Designed and built by Gilles Ollier, the 60-foot trimaran initially went by the name of Elf Aquitaine III, then Laiterie de Saint-Malo, before becoming Gitana IX. Purchased in 1999, the move heralded a new line of Gitanas and enabled the offshore racing stable created by Baron Benjamin de Rothschild to dip its toes in the deep end of multihull competition.
GITANA IXGiven name
|Category Open 60-foot multihull||Length 18,28 m|
|Year of launch 1999||Naval architect(s) Gilles Ollier|
|Upwind sail area 220 m²||Downwind sail area 350 m²|
Known as Elf Aquitaine III originally, this trimaran enjoyed a dazzling career at the end of the eighties in the hands of skipper Jean Maurel: victory in the Transat Québec Saint-Malo 1988, the Lorient Saint-Barts 1989 and the Two Star 1990, with further successes in the numerous Multihull Trophy Grand Prix events. A very fine compromise between an oceanic trimaran and a large Formula 40, she was certainly original. Indeed, not very wide, initially she was designed with beams that could be dismantled so she could be transported on a cargo ship in several separate parts.

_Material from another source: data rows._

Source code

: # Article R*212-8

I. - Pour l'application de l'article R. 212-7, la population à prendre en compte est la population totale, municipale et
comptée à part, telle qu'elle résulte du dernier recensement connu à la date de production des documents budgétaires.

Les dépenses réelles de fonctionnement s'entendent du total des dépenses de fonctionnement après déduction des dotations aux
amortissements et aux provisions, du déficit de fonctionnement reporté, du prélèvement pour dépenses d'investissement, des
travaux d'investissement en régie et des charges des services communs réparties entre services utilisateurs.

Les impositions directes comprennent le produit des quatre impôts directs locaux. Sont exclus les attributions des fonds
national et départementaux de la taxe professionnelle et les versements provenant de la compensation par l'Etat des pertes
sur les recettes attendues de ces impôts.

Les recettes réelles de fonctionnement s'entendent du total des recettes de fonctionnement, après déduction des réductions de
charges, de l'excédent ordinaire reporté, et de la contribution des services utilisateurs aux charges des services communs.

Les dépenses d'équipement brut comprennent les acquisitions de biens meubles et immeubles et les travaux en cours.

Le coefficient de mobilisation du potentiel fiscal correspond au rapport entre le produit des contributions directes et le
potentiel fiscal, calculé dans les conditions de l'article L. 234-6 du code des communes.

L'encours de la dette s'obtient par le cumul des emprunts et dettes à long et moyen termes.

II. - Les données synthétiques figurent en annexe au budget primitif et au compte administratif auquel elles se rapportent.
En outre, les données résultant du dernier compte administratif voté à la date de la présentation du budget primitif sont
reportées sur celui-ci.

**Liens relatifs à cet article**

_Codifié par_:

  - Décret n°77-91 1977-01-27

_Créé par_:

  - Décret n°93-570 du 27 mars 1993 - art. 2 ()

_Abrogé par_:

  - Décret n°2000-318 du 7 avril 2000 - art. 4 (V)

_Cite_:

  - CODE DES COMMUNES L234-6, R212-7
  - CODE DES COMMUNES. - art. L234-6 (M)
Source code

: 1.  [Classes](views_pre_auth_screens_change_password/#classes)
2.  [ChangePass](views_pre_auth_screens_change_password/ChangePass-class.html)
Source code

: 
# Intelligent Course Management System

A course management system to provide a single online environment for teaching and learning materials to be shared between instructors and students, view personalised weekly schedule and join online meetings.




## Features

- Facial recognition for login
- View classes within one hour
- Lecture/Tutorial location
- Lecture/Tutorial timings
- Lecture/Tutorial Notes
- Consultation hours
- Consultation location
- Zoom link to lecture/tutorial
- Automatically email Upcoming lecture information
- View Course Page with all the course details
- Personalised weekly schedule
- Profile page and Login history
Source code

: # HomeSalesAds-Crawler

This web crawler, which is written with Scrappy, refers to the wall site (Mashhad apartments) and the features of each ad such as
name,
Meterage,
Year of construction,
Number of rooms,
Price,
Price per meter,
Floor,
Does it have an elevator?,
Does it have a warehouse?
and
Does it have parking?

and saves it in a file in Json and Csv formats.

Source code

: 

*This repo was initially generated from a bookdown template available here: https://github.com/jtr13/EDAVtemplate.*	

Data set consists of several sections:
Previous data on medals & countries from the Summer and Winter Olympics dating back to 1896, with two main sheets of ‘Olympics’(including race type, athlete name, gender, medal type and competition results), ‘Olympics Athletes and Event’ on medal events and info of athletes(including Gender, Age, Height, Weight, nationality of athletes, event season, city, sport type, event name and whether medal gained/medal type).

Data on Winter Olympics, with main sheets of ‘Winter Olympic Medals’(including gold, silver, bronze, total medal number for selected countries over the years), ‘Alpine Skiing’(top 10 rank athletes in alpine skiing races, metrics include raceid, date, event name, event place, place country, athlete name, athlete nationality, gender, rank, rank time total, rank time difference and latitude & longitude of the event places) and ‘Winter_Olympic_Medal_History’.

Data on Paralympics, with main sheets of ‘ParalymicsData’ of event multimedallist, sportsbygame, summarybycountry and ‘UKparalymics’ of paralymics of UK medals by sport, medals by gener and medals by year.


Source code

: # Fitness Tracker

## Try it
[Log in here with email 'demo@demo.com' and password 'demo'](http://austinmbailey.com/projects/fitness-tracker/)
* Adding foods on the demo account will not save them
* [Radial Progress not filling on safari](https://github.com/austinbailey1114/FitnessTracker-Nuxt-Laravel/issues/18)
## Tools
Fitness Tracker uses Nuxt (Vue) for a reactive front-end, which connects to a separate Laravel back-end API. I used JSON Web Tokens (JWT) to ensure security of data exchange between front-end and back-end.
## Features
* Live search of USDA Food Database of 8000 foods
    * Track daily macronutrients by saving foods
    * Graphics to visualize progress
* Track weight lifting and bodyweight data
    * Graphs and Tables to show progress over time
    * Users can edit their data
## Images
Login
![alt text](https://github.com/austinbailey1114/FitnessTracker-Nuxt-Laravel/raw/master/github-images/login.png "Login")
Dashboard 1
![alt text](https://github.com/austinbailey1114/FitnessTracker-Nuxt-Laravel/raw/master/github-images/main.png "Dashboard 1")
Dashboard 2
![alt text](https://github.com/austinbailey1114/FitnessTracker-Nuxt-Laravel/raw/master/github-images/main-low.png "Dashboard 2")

With this first acquisition, Baron Benjamin de Rothschild is continuing the maritime tradition of the Rothschild family and putting his own unique spin on it by propelling it into the age of multihulls and professionalisation. Considered to be a ‘solid boat’, Gitana IX’s objective wasn’t about winning; rather it was about enabling the members of Gitana to start out on their trimaran career.
Aboard the boat, and notably during the Transat Québec Saint-Malo 2000 and again in the Challenge Mondial Assistance the following year, the owner of the Gitana fleet was to definitively confirm his passion for these carbon dragonflies. In her own way, Gitana IX contributed to the launch of the incredible multihull saga, which continues today.
Sold on in 2003, the trimaran is still sailing and is at the start of the major races like the Route du Rhum.